A Meatloaf in Every Oven
Frank Bruni and Jennifer Steinhauer
Illustrations by Marilyn Pollack Naron
2017
Purchased at Eataly New York Flatiron
Recipes cooked: Michael White’s chicken eggplant loaf, Greek loaf with lamb and feta, a meatless loaf for Dennis, Alex Guarnaschelli’s Mom’s meatloaf, Swedish meatball loaf
Recipes I want to cook: Annie Miler’s home-style loaf with cheddar and parsley, South African bobotie loaf, Daniel Patterson’s zucchini loaf, Auvergne style loaf with prunes, Leslie Bruni’s sweet nostalgic loaf
Difficulty to make: Easy
Difficulty to source: Easy to medium
Chef Michael White’s chicken and eggplant loaf
“I don’t even know where I am right now,” I thought as I savored each tiny bite from a cold, three day old slice of chicken and eggplant meatloaf. It had fennel seeds in it, enticing me to sprinkle fennel pollen over it like fairy dust. This particular meatloaf was one of the best things I, and my husband, had ever eaten—so while it should come as no surprise that someone as famously talented as chef Michael White created it, it still comes as a surprise that someone as famously talented as chef Michael White created it. Here was our earnest, lovestruck, handsome prince, with the Cinderella of foods. The meatloaf tasted milky, savory, and quintessentially Italian, like the best sausage you’ve never had. Knowing what I did to make it made the resulting loaf nothing short of sorcery, because the impossibly smooth texture came from two tablespoons of cream for more than a pound of meat. To quote Olympic figure skater Adam Rippon, I can’t explain witchcraft.
I bought this book because—honestly?—I have an impossible crush on Frank Bruni, the best New York Times restaurant critic ever to happen to the publication (and here I also want to recognize Sam Sifton as its most brilliant food editor, truly). I met Frank once, at a book tour stop in New York almost ten years ago, and he recognized me from waiting tables in Midtown Manhattan. Ladies and gentlemen, you will not meet a more handsome, affable, and unpretentiously smart man than him and also my husband. (I’m trying very hard to be a good wife here, and I don’t know if it’s working.)

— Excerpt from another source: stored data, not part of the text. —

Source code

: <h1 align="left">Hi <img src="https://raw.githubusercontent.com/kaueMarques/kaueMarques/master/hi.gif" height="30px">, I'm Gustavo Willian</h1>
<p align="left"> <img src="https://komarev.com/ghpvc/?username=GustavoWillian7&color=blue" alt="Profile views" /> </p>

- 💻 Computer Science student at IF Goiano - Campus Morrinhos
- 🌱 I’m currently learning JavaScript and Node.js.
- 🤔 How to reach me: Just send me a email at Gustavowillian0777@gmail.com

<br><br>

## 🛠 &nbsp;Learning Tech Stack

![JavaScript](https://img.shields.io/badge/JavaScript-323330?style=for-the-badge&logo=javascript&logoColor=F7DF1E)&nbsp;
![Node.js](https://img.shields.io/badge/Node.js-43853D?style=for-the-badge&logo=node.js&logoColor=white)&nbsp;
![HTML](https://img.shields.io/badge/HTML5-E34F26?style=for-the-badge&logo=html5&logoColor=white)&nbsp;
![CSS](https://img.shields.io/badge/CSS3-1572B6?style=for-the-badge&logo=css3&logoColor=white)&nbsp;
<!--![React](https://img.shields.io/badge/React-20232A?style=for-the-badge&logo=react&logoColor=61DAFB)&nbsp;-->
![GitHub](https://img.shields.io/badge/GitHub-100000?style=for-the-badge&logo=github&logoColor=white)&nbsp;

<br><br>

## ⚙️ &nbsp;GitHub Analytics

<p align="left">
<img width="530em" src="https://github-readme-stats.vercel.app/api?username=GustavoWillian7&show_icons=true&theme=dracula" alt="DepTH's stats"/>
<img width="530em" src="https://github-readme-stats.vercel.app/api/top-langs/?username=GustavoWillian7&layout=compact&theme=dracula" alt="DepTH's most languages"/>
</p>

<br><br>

So, I was perusing the cookbook section in New York’s Flatiron Eataly on a mini-vacay with my mom last May and spotted his name on this cookbook. It was so fitting. My mom, a former dietician, has been supporting radish, alfalfa, and bulgar wheat farmers everywhere since the seventies, and the margarine industry hinges on her every loaf of oatmeal banana bread. She’s a resourceful home cook, in that she can—and will—substitute anything for the fat a recipe calls for, and she never wastes food. She would never call herself “granola.” But granola is something she would add to meatloaf. She’s made a lot of meatloaf.
Growing up, I mostly liked my mom’s meatloafs. No two loafs were ever the same, though, as she added whatever expiring vegetables, meats, grains, herbs, and even condiments could be absorbed into lean ground turkey, egg whites, and skim milk. Her meatloafs were the ultimate regiftings, of crusty lidded, half empty jars of grocery store salsa.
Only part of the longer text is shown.